The task
Where the data below begins, start retyping exactly, and end on the line with "추가로, 이 암호키 (5, 14)가", which is included; no picture goes in.

Input
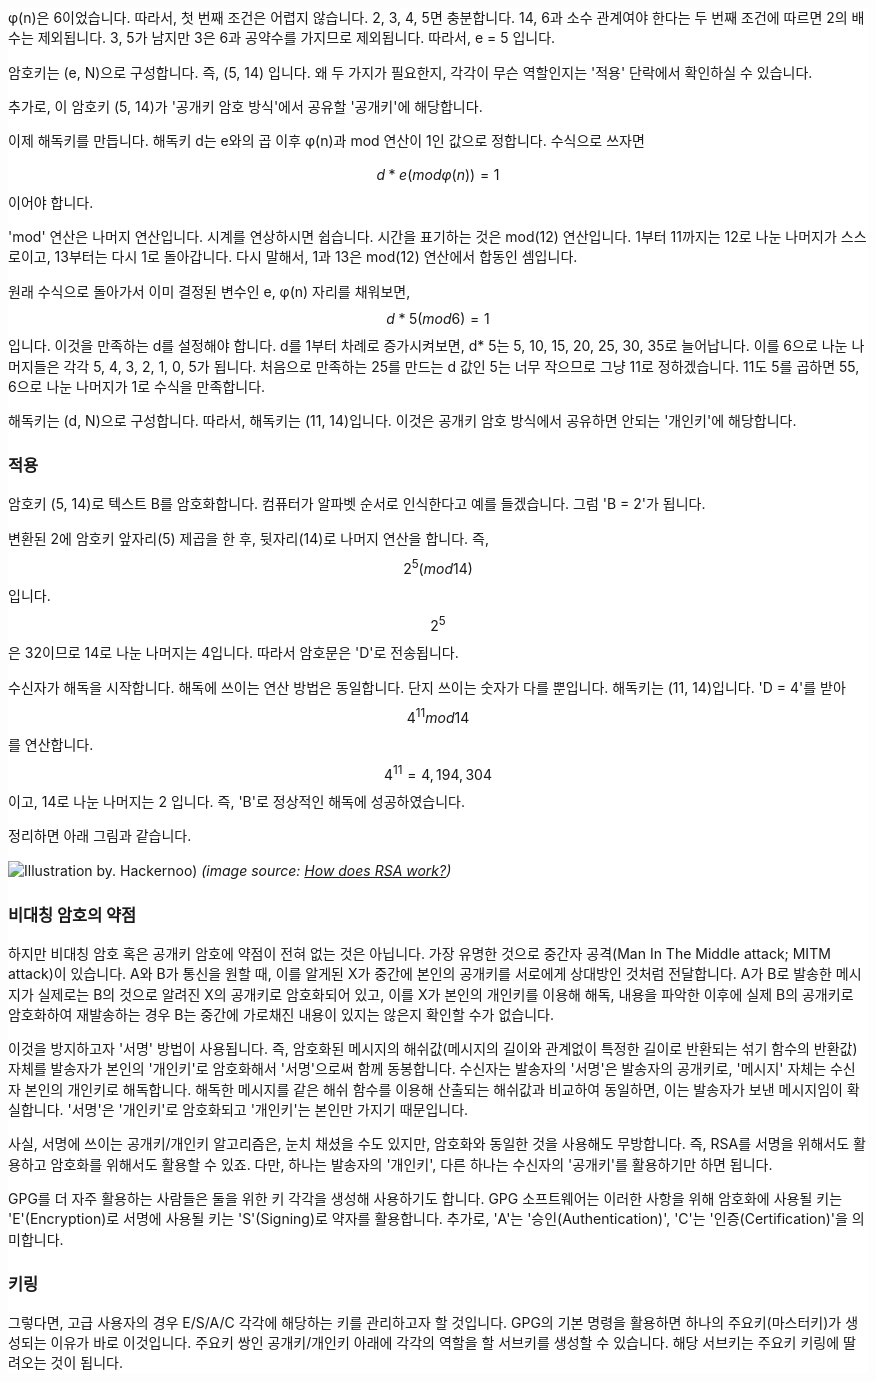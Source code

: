 φ(n)은 6이었습니다. 따라서, 첫 번째 조건은 어렵지 않습니다. 2, 3, 4, 5면 충분합니다. 14, 6과 소수 관계여야 한다는 두 번째 조건에 따르면 2의 배수는 제외됩니다. 3, 5가 남지만 3은 6과 공약수를 가지므로 제외됩니다. 따라서, e = 5 입니다.

암호키는 (e, N)으로 구성합니다. 즉, (5, 14) 입니다. 왜 두 가지가 필요한지, 각각이 무슨 역할인지는 '적용' 단락에서 확인하실 수 있습니다.

추가로, 이 암호키 (5, 14)가 '공개키 암호 방식'에서 공유할 '공개키'에 해당합니다.

이제 해독키를 만듭니다. 해독키 d는 e와의 곱 이후 φ(n)과 mod 연산이 1인 값으로 정합니다. 수식으로 쓰자면

$$d * e (modφ(n)) = 1$$이어야 합니다.

'mod' 연산은 나머지 연산입니다. 시계를 연상하시면 쉽습니다. 시간을 표기하는 것은 mod(12) 연산입니다. 1부터 11까지는 12로 나눈 나머지가 스스로이고, 13부터는 다시 1로 돌아갑니다. 다시 말해서, 1과 13은 mod(12) 연산에서 합동인 셈입니다.

원래 수식으로 돌아가서 이미 결정된 변수인 e, φ(n) 자리를 채워보면, $$d *5 (mod 6) = 1$$입니다. 이것을 만족하는 d를 설정해야 합니다. d를 1부터 차례로 증가시켜보면, d* 5는 5, 10, 15, 20, 25, 30, 35로 늘어납니다. 이를 6으로 나눈 나머지들은 각각 5, 4, 3, 2, 1, 0, 5가 됩니다. 처음으로 만족하는 25를 만드는 d 값인 5는 너무 작으므로 그냥 11로 정하겠습니다. 11도 5를 곱하면 55, 6으로 나눈 나머지가 1로 수식을 만족합니다.

해독키는 (d, N)으로 구성합니다. 따라서, 해독키는 (11, 14)입니다. 이것은 공개키 암호 방식에서 공유하면 안되는 '개인키'에 해당합니다.

### **적용**

암호키 (5, 14)로 텍스트 B를 암호화합니다. 컴퓨터가 알파벳 순서로 인식한다고 예를 들겠습니다. 그럼 'B = 2'가 됩니다.

변환된 2에 암호키 앞자리(5) 제곱을 한 후, 뒷자리(14)로 나머지 연산을 합니다. 즉, $$2^5 (mod 14)$$입니다. $$2^5$$은 32이므로 14로 나눈 나머지는 4입니다. 따라서 암호문은 'D'로 전송됩니다.

수신자가 해독을 시작합니다. 해독에 쓰이는 연산 방법은 동일합니다. 단지 쓰이는 숫자가 다를 뿐입니다. 해독키는 (11, 14)입니다. 'D = 4'를 받아 $$4^{11} mod 14$$를 연산합니다. $$4^{11}=4,194,304$$이고, 14로 나눈 나머지는 2 입니다. 즉, 'B'로 정상적인 해독에 성공하였습니다.

정리하면 아래 그림과 같습니다.

![Illustration by. Hackernoo)](/gpg-rsa.png)
*(image source: [How does RSA work?](https://medium.com/hackernoon/how-does-rsa-work-f44918df914b))*

### 비대칭 암호의 약점

하지만 비대칭 암호 혹은 공개키 암호에 약점이 전혀 없는 것은 아닙니다. 가장 유명한 것으로 중간자 공격(Man In The Middle attack; MITM attack)이 있습니다. A와 B가 통신을 원할 때, 이를 알게된 X가 중간에 본인의 공개키를 서로에게 상대방인 것처럼 전달합니다. A가 B로 발송한 메시지가 실제로는 B의 것으로 알려진 X의 공개키로 암호화되어 있고, 이를 X가 본인의 개인키를 이용해 해독, 내용을 파악한 이후에 실제 B의 공개키로 암호화하여 재발송하는 경우 B는 중간에 가로채진 내용이 있지는 않은지 확인할 수가 없습니다.

이것을 방지하고자 '서명' 방법이 사용됩니다. 즉, 암호화된 메시지의 해쉬값(메시지의 길이와 관계없이 특정한 길이로 반환되는 섞기 함수의 반환값) 자체를 발송자가 본인의 '개인키'로 암호화해서 '서명'으로써 함께 동봉합니다. 수신자는 발송자의 '서명'은 발송자의 공개키로, '메시지' 자체는 수신자 본인의 개인키로 해독합니다. 해독한 메시지를 같은 해쉬 함수를 이용해 산출되는 해쉬값과 비교하여 동일하면, 이는 발송자가 보낸 메시지임이 확실합니다. '서명'은 '개인키'로 암호화되고 '개인키'는 본인만 가지기 때문입니다.

사실, 서명에 쓰이는 공개키/개인키 알고리즘은, 눈치 채셨을 수도 있지만, 암호화와 동일한 것을 사용해도 무방합니다. 즉, RSA를 서명을 위해서도 활용하고 암호화를 위해서도 활용할 수 있죠. 다만, 하나는 발송자의 '개인키', 다른 하나는 수신자의 '공개키'를 활용하기만 하면 됩니다.

GPG를 더 자주 활용하는 사람들은 둘을 위한 키 각각을 생성해 사용하기도 합니다. GPG 소프트웨어는 이러한 사항을 위해 암호화에 사용될 키는 'E'(Encryption)로 서명에 사용될 키는 'S'(Signing)로 약자를 활용합니다. 추가로, 'A'는 '승인(Authentication)', 'C'는 '인증(Certification)'을 의미합니다.

### 키링

그렇다면, 고급 사용자의 경우 E/S/A/C 각각에 해당하는 키를 관리하고자 할 것입니다. GPG의 기본 명령을 활용하면 하나의 주요키(마스터키)가 생성되는 이유가 바로 이것입니다. 주요키 쌍인 공개키/개인키 아래에 각각의 역할을 할 서브키를 생성할 수 있습니다. 해당 서브키는 주요키 키링에 딸려오는 것이 됩니다.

Output for this exercise
Source code

: φ(n)은 6이었습니다. 따라서, 첫 번째 조건은 어렵지 않습니다. 2, 3, 4, 5면 충분합니다. 14, 6과 소수 관계여야 한다는 두 번째 조건에 따르면 2의 배수는 제외됩니다. 3, 5가 남지만 3은 6과 공약수를 가지므로 제외됩니다. 따라서, e = 5 입니다.

암호키는 (e, N)으로 구성합니다. 즉, (5, 14) 입니다. 왜 두 가지가 필요한지, 각각이 무슨 역할인지는 '적용' 단락에서 확인하실 수 있습니다.

추가로, 이 암호키 (5, 14)가 '공개키 암호 방식'에서 공유할 '공개키'에 해당합니다.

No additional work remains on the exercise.